1929 by Ross Sorkin
/1929: Inside the Greatest Crash in Wall Street History – and How it Shattered a Nation
By Ross Sorkin
Viking 2025
The author of Too Big to Fail, Andrew Ross Sorkin, set his sights on another major financial disruption, this time the stock market in his new book, 1929: Inside the Greatest Crash in Wall Street History, and How it Shattered a Nation. The book meticulously details the events leading up to the crash, the harrowing week in late October and the economic fallout months and years later.
Although the crash has been well documented, Sorkin adds to the body of literature with firsthand accounts of the central actors. The breadth of the research is truly amazing from "private letters, transcripts, oral histories, architectural plans, memoirs, newspaper accounts, corporate filing" including extensive travel to universities and private archives plus extensive literature review.
By piecing together these various sources Sorkin methodically builds a story by exposing the internal monologues of the major players involved in the crisis. The narration is further maintained with mood-setting descriptions of the City and players (where they worked, how they dressed, etc.) under time-stamped chapter headings. Typical of what the reader should expect, here on the momentous day of October 24th, Sorkin, following the movement of Thomas Lamont Founder of the House of Morgan, writes:
Lamont was astonished when he arrived at his office to see the throngs gathered, their faces etched with anxiety. He made his way into the entrance of 23 Wall Street…. Safe inside the secured door, Lamont heard the thrum of a thousand conversations, people trading rumors.
The approach is very effective in ratcheting up the tension as Sorkin explains how finance leaders attempt to shore up the market with the strategic purchaser of stocks. These efforts were short-lived, as the Dow Jones continued to fall over several days. Looking back, the causes of the crash must be paramount in any serious analysis of the topic. The euphoria of the times drew investors, many inexperienced into the market. Speculation, in the form of margin buying and the related investment trusts, ultimately drove stock prices beyond their economic fundamentals. For a more robust explanation, consult John Kenneth Galbraith's The Great Crash 1929 but suffice to say the government-initiated separation of investment and commercial banks into separate entities starts with the investment trust debacle.

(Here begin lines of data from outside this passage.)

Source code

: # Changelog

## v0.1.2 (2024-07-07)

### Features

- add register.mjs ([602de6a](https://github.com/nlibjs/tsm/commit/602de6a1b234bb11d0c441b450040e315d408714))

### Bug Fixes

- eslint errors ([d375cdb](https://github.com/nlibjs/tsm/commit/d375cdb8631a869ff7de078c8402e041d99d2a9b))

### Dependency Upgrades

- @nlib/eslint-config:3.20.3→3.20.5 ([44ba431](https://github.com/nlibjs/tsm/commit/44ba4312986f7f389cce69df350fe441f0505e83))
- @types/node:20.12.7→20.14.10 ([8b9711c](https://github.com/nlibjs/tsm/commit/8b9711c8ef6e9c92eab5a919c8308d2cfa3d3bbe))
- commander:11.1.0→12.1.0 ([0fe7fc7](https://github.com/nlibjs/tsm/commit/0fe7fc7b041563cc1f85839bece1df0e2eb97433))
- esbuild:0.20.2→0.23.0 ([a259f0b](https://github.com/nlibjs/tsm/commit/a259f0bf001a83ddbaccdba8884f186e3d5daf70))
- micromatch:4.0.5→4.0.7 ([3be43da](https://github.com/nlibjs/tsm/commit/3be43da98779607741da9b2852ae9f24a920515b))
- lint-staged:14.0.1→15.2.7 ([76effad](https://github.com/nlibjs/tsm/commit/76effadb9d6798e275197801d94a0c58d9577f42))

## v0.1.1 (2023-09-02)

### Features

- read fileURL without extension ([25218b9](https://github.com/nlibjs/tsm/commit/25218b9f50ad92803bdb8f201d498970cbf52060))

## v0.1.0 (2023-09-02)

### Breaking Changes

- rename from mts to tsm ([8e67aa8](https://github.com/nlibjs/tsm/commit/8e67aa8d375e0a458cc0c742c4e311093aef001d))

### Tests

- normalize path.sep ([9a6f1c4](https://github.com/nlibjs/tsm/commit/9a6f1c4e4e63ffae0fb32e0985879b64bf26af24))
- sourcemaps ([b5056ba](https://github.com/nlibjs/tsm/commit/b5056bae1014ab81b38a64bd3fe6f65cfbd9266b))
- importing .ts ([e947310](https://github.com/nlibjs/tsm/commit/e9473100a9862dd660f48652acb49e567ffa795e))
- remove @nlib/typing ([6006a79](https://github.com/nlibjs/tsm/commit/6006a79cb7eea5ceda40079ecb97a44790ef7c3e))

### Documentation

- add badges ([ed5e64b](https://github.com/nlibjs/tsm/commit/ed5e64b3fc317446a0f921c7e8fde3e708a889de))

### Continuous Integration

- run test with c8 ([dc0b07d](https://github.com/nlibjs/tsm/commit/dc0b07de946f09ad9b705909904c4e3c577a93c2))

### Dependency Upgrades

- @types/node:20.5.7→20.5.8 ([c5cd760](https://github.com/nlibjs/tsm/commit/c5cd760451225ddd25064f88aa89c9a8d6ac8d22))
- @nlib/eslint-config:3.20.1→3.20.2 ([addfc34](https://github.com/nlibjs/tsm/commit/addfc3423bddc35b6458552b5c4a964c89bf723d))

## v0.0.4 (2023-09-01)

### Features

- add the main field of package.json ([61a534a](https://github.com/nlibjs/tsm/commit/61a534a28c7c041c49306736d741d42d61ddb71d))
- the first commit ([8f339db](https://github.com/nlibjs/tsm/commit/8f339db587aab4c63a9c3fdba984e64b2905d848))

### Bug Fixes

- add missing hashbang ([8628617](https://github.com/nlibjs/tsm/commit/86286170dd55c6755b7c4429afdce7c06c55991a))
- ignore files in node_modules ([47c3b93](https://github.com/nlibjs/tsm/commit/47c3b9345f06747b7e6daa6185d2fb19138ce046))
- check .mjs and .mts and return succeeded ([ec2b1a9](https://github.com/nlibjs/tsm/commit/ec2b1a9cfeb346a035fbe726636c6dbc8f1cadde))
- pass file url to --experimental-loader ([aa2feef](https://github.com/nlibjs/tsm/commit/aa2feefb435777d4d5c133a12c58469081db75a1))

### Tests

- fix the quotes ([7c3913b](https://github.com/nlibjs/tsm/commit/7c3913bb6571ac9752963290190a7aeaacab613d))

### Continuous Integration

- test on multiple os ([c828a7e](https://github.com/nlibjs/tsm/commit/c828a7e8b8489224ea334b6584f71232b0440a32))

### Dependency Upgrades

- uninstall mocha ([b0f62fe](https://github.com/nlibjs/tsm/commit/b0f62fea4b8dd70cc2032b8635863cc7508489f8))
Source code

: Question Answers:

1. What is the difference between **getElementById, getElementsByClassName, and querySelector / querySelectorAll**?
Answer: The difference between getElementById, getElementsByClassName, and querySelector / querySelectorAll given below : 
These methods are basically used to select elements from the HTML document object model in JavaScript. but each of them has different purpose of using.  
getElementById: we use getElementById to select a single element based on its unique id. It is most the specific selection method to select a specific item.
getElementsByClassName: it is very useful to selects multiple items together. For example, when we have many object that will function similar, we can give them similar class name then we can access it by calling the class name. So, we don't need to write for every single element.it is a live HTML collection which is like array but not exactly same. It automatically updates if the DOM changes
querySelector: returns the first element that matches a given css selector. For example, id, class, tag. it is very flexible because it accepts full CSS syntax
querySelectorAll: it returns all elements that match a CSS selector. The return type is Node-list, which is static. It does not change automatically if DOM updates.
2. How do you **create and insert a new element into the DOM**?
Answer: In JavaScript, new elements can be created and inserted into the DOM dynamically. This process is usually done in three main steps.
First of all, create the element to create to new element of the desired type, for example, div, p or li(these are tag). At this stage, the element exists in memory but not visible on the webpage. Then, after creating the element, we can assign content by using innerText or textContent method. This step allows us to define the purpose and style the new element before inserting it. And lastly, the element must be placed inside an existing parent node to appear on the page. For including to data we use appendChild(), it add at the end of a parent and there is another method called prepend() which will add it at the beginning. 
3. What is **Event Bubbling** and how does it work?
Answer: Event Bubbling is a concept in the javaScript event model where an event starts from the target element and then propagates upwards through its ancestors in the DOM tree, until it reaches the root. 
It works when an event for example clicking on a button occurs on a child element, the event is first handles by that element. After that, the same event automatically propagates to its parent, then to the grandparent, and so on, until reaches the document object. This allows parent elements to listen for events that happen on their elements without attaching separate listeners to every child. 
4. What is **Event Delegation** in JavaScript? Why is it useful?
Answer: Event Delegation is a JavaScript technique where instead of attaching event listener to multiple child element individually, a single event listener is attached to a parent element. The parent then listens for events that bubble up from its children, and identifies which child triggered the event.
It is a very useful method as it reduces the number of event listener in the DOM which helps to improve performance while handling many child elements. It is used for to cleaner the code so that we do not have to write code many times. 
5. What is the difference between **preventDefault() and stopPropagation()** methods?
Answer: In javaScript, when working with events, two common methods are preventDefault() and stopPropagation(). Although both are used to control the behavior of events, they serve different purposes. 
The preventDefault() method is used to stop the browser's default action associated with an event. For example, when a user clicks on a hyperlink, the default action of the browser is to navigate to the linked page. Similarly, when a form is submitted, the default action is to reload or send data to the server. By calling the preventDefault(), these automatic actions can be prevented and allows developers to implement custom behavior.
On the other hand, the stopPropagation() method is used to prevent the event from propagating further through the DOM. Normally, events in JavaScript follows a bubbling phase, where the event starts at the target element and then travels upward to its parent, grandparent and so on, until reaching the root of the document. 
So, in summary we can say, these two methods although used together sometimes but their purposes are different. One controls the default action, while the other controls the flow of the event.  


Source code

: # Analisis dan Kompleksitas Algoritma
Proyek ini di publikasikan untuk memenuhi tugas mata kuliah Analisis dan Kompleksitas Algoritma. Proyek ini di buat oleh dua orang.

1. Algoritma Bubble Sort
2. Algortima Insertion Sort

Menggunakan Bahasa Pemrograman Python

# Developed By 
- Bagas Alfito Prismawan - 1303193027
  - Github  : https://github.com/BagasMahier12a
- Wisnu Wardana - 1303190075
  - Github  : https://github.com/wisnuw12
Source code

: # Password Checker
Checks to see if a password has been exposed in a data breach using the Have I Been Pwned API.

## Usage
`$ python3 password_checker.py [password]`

At times, the reading of 1929 was grinding, and more instances of Sorkin's direct voice, breaking away from chronological narrative, would have enhanced the reading. When Sorkin does this, he is at his most insightful, as when examining the reasons for the Great Depression:
The sharp decline in asset prices left precious little equity to cover great quantities of debt., eviscerating the credit markets. When there's no collateral that seems reliable, only the foolish lend. Credit, the lifeblood of the modern economy, was nowhere to be found. Americans didn't trust banks anymore; Money was pulled out of savings accounts and stuffed into mattresses. That really happened.
Part II of the book focusses on economic fallout in the years to come, Senate and Court hearings to lay blame and Senate regulatory reforms. With the seminal work by Galbraith and others, one may question the need for another book about the 1929 stock market crash. Does knowing intricate personal thoughts and detailed movements made by key players warrant the reader's attention?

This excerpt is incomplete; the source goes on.